Mein Solingen Schmitzerino – der Tauber von Pilghausen

Solingen · Pilghausen besteht aus Oben-, Mittel- und Untenpilghausen. In unserer Serie „Mein Solingen“ stellen wir die drei getrennten Hofschaften vor.

   Die riesige und imposante Kastanie vor dem Haus Obenpilghausen 20 ist ein Naturdenkmal.  Fotos (2): Meuter

Die riesige und imposante Kastanie vor dem Haus Obenpilghausen 20 ist ein Naturdenkmal. Fotos (2): Meuter

Foto: Meuter, Peter (pm)

Die riesige und auch vom Baumumfang imposante Kastanie vor dem Haus Obenpilghausen 20 ist ein Naturdenkmal. Das daneben stehende Haus ist ebenfalls ein Denkmal, allerdings erst seit 1985. Der lang gestreckte Bau von zwei Geschossen unter einem sogenannten „Krüppelwalmdach“ in Ständerbauweise wurde 1739 von Clemens Weyersberg auf einem dreiteiligen Grundriss errichtet und bot zur damaligen Zeit einen weiten Blick über Felder. „Das anhängende Gut und die damit verbundenen Ländereien reichten bis zur Katternberger Straße“, sagt Axel Birkenbeul, Bezirksbürgermeister von Burg/Höhscheid.

Weyersberg war Klingenkaufmann und Bürgermeister von Solingen. Sein Vater Peter, ein Schwertschmied, hatte es bereits zu einem Vermögen gebracht. Er war ebenfalls Bürgermeister gewesen, wie auch sein Großvater Wilhelm Weyersberg. „1820 brannte das Haus ab, wurde dann aber in seiner heutigen Form wieder aufgebaut“, sagt Axel Birkenbeul.
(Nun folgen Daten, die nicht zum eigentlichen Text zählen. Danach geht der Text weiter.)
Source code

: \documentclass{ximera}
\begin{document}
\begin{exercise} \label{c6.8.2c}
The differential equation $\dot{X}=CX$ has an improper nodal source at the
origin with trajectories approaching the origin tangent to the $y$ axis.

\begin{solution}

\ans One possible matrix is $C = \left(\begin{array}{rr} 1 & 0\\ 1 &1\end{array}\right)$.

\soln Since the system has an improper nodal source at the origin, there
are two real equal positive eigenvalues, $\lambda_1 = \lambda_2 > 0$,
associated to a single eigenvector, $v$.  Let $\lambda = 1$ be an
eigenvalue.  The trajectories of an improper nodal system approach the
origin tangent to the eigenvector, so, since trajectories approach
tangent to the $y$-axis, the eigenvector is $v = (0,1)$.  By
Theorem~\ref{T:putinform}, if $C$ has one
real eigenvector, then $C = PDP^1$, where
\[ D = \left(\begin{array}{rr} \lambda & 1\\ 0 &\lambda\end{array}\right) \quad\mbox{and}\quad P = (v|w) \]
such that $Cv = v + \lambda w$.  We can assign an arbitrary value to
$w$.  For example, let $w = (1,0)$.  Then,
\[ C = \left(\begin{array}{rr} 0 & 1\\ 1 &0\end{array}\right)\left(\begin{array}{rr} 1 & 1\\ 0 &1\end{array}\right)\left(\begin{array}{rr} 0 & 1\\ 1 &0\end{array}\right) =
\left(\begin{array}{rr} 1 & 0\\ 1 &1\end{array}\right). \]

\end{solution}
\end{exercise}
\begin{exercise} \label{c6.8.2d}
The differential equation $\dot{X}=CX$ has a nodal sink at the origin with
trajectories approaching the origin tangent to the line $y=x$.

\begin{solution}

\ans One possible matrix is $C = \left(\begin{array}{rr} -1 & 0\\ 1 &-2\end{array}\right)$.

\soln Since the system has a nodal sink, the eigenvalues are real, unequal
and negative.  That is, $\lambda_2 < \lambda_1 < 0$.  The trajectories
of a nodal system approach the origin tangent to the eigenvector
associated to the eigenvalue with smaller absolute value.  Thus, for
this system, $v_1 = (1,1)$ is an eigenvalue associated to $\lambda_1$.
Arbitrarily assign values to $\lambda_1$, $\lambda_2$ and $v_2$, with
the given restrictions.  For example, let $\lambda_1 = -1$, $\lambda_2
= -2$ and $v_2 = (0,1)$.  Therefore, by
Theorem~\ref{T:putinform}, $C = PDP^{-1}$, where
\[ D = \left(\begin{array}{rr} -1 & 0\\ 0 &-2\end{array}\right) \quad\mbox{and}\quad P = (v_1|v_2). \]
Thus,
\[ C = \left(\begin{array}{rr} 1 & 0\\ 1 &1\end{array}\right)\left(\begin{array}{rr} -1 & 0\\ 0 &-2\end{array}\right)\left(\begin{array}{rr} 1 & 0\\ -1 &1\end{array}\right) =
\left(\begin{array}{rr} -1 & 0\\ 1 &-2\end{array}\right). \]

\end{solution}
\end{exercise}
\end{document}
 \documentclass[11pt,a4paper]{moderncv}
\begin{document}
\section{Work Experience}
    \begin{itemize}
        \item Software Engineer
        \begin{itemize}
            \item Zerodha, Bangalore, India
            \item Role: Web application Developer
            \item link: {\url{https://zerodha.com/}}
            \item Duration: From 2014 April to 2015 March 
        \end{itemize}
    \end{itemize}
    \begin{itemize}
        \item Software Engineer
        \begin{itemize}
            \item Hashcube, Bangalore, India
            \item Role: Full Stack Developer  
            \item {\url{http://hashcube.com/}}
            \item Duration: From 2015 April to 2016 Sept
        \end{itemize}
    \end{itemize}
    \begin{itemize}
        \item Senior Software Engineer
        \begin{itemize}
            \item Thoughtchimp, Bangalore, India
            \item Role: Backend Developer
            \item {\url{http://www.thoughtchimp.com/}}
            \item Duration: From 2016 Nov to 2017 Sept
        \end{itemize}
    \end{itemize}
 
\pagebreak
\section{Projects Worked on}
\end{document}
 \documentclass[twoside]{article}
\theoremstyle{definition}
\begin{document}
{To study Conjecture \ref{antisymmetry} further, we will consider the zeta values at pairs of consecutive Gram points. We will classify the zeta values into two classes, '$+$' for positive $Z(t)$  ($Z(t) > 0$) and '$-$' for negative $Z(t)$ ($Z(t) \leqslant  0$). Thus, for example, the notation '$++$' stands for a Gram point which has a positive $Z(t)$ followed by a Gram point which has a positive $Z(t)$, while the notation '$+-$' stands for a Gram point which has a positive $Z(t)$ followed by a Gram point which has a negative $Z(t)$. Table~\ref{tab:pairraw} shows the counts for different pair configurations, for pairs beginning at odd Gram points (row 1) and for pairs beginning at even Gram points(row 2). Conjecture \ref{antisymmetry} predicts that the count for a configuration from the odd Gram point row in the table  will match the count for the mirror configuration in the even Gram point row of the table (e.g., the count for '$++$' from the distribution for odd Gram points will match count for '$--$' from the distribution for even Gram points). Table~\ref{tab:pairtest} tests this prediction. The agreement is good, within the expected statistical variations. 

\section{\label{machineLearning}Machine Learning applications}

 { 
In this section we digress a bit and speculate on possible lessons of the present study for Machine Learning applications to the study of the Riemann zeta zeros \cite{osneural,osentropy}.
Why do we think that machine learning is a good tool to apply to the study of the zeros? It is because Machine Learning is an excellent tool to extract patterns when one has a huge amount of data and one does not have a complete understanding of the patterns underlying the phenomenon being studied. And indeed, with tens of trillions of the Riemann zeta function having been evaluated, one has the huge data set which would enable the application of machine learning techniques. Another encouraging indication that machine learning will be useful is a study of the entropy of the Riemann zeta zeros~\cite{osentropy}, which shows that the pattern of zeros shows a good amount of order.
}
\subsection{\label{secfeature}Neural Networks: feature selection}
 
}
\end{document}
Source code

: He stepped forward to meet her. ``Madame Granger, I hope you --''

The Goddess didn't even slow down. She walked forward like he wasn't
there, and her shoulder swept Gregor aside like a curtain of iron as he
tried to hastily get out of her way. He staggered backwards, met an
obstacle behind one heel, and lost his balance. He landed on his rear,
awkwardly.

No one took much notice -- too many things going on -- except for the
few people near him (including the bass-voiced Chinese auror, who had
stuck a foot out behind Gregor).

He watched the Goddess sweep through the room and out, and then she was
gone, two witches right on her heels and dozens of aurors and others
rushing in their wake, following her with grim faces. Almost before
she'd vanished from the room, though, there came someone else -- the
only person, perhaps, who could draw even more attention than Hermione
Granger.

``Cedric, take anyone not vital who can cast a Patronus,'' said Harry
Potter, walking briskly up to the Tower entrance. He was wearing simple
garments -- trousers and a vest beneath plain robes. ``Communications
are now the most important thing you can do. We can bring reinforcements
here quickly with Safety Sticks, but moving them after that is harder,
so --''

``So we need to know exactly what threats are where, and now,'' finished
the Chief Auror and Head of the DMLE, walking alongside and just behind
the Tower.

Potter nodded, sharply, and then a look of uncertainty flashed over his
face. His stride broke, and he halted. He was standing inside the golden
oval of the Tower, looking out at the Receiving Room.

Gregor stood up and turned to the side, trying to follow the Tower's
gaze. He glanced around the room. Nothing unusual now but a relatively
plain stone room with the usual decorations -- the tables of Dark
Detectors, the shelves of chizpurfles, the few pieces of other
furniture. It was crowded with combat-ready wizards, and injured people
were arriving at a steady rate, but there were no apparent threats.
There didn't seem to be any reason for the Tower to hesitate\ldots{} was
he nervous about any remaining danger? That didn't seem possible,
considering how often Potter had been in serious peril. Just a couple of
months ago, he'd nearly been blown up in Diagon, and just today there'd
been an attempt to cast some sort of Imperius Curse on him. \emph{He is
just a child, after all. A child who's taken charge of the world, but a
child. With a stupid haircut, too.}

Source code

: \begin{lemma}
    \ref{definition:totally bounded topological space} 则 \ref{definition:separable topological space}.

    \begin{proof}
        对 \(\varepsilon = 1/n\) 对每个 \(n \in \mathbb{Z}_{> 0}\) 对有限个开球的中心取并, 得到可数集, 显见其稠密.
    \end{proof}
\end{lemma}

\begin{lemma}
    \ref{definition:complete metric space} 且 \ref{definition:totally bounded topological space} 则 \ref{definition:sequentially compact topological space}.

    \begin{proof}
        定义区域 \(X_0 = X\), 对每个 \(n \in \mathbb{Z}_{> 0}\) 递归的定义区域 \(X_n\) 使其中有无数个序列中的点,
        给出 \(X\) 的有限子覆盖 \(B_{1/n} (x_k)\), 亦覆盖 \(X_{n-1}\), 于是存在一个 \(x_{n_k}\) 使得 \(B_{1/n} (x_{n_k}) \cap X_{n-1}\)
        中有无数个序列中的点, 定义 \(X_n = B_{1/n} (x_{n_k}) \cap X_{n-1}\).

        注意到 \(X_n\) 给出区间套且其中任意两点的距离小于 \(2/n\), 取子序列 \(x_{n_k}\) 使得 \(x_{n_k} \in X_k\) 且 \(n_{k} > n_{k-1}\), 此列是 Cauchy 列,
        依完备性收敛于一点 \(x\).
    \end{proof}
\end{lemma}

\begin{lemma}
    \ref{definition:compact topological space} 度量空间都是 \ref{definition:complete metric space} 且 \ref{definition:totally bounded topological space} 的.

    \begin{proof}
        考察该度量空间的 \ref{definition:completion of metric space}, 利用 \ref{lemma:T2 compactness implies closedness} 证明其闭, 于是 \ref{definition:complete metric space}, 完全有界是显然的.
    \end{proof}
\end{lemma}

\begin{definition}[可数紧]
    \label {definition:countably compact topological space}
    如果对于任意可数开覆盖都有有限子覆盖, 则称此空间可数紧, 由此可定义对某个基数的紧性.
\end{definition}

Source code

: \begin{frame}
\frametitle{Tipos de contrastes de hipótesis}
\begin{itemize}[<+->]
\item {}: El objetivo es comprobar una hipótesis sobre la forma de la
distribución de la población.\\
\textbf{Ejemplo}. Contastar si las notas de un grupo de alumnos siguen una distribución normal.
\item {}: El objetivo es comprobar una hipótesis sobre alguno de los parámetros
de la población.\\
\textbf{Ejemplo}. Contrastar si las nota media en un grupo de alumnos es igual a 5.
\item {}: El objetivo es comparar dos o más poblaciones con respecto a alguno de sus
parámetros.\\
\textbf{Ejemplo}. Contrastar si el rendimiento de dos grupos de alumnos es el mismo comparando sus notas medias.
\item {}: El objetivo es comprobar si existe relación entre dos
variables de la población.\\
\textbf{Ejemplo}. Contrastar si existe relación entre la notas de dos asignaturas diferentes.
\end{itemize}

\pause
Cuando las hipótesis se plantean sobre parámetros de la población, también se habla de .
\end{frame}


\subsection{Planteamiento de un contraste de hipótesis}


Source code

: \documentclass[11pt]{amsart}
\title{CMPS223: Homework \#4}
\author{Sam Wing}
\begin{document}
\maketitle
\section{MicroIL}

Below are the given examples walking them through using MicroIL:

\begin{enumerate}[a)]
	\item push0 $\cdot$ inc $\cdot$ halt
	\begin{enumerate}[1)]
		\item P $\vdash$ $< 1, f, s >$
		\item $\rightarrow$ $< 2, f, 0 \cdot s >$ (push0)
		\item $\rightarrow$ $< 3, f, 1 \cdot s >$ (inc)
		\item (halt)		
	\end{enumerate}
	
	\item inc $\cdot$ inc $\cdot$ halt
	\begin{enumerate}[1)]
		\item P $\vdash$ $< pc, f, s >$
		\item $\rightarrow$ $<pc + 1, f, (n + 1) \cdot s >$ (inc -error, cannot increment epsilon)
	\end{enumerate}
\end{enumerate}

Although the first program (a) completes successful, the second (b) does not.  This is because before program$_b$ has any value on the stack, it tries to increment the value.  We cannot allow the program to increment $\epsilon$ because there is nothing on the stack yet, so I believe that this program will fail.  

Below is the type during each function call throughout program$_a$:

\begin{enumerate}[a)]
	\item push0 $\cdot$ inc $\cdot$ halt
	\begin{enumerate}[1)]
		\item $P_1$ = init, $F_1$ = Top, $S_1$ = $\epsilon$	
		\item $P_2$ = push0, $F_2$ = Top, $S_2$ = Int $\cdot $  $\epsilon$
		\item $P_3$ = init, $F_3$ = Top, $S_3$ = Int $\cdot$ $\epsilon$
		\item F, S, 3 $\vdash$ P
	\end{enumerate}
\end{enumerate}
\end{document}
Er kennt sich in der Hofschaft Pilghausen aus. Wobei: „Es handelt sich hier um drei getrennte Hofschaften“, so der Bezirksbürgermeister mit Blick auf Oben-, Mittel und Untenpilghausen. Urkundlich erwähnt wurde Pilghausen bereits 1334. In einer Urkunde der evangelischen Kirchengemeinde werden die Pilghauser Höfe im Jahr 1412 genannt. „Früher waren hier vor allem landwirtschaftliche Flächen“, erzählt Birkenbeul.

Pilghausen sei aber immer schon auch ein Wohnort für Schleifer, Härter oder Reider gewesen. „Schneidwarenbearbeiter waren hier sehr präsent.“ Und auch das einst große Unternehmen „Friedrich Herder Abr. Sohn“ mit dem weltbekannten Warenzeichen „Schoppen-Ass“ (Pik-Ass) hatte in Pilghausen seinen Ursprung – im Gebäude an der heutigen Hohlstaße 15.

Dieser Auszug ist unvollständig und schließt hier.